As the England team led by Douglas Jardine was about to touch the Indian shores to play the first ever Test match in India at the Bombay Gymkhana, the build-up and hype was mammoth. So much so that basic trial matches were also attended by huge crowds.

Among them was wide-eyed 12-year-old Mantri. ‘‘During one such match as left-arm spinner Rustomji Jamshedji came on to bowl to C K Nayudu, somebody shouted ‘Cee Kaay, sixer’! With minimum movement of his feet, he tapped the ball which went soaring over the Gymkhana,’’ recalled Mantri, now 83, while addressing a select gathering on Saturday at the same venue to commemorate the occasion from 71 years back. For 13-year-old Raiji, getting a ticket to watch the Test was a problem. But his father stepped in with a princely sum of 100 rupees ‘‘so that I could sit on a sofa and watch the match’’.

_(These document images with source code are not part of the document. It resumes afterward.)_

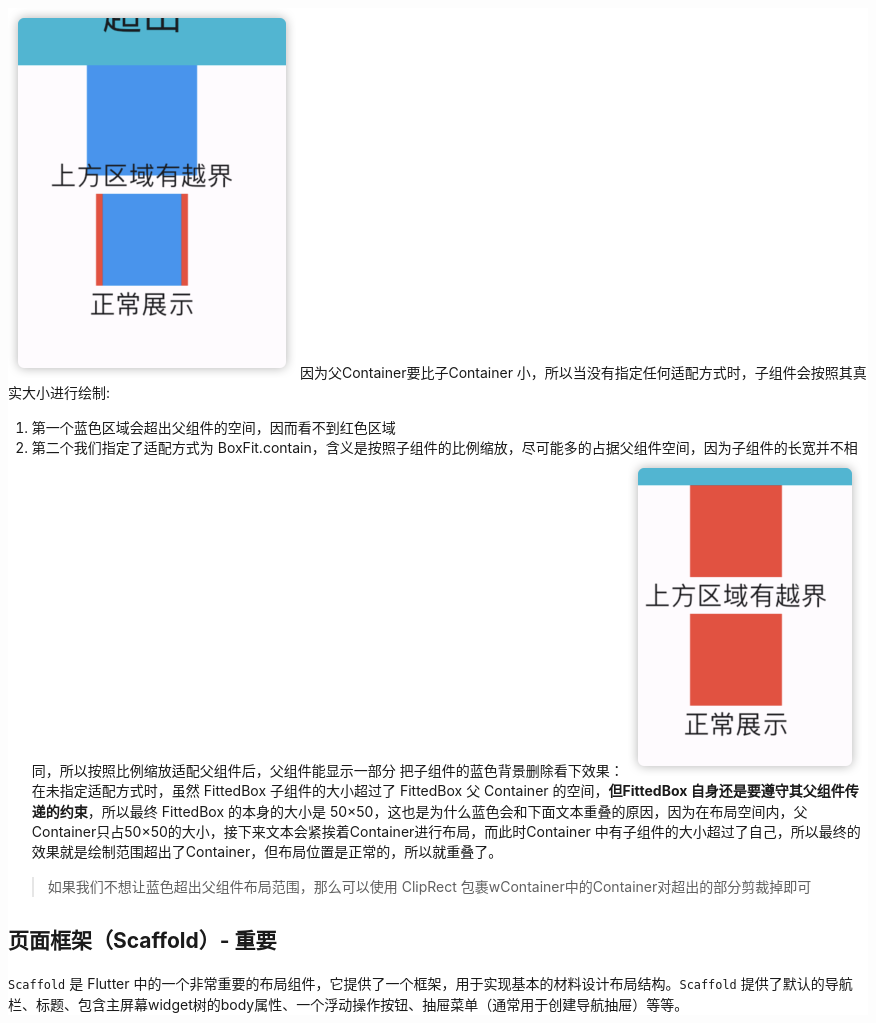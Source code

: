 ![](../../static/docs/Pasted%20image%2020240201224948.png)
因为父Container要比子Container 小，所以当没有指定任何适配方式时，子组件会按照其真实大小进行绘制:
1. 第一个蓝色区域会超出父组件的空间，因而看不到红色区域
2. 第二个我们指定了适配方式为 BoxFit.contain，含义是按照子组件的比例缩放，尽可能多的占据父组件空间，因为子组件的长宽并不相同，所以按照比例缩放适配父组件后，父组件能显示一部分
把子组件的蓝色背景删除看下效果：
![](../../static/docs/Pasted%20image%2020240201225130.png)
在未指定适配方式时，虽然 FittedBox 子组件的大小超过了 FittedBox 父 Container 的空间，**但FittedBox 自身还是要遵守其父组件传递的约束**，所以最终 FittedBox 的本身的大小是 50×50，这也是为什么蓝色会和下面文本重叠的原因，因为在布局空间内，父Container只占50×50的大小，接下来文本会紧挨着Container进行布局，而此时Container 中有子组件的大小超过了自己，所以最终的效果就是绘制范围超出了Container，但布局位置是正常的，所以就重叠了。
> 如果我们不想让蓝色超出父组件布局范围，那么可以使用 ClipRect 包裹wContainer中的Container对超出的部分剪裁掉即可

## 页面框架（Scaffold）- 重要
`Scaffold` 是 Flutter 中的一个非常重要的布局组件，它提供了一个框架，用于实现基本的材料设计布局结构。`Scaffold` 提供了默认的导航栏、标题、包含主屏幕widget树的body属性、一个浮动操作按钮、抽屉菜单（通常用于创建导航抽屉）等等。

Raiji, who later became Mumbai’s first Ranji captain and a cricket historian of renown, describes an incident which shows the much-maligned England captain Douglas Jardine of ‘Bodyline’ fame in good light: ‘‘After Lala Amarnath reached his hundred, CK Nayudu stepped out of his crease to greet him with the ball still in play. Wicketkeeper Harry Elliot tried to run Nayudu out but Jardine cautioned him.’’

‘‘He was an inspired man that day,’’ says Raiji of the 22-year-old Amarnath’s century. The youngster, who had made his debut was mobbed by people and gifted cash, watches and jewellery, he added.

‘‘India fared badly in the Test (lost by nine wickets) and the series (0-2) which prompted the legendary England opener Jack Hobbs to remark: ‘‘Indians do not take Test matches seriously. They play as if they are on a picnic,’’ informs 84-year-old Raiji. It probably had to with the Indian mindset put into practice by Nayudu: ‘‘He asked the players to entertain, not to bore the public.’’

The function compered by Nayudu’s grandson Vijay also featured former India captain Polly Umrigar, Test cricketers Bapu Nadkarni, Mohinder Amarnath and Ashok Mankad, and administrator Raj Singh Dungarpur.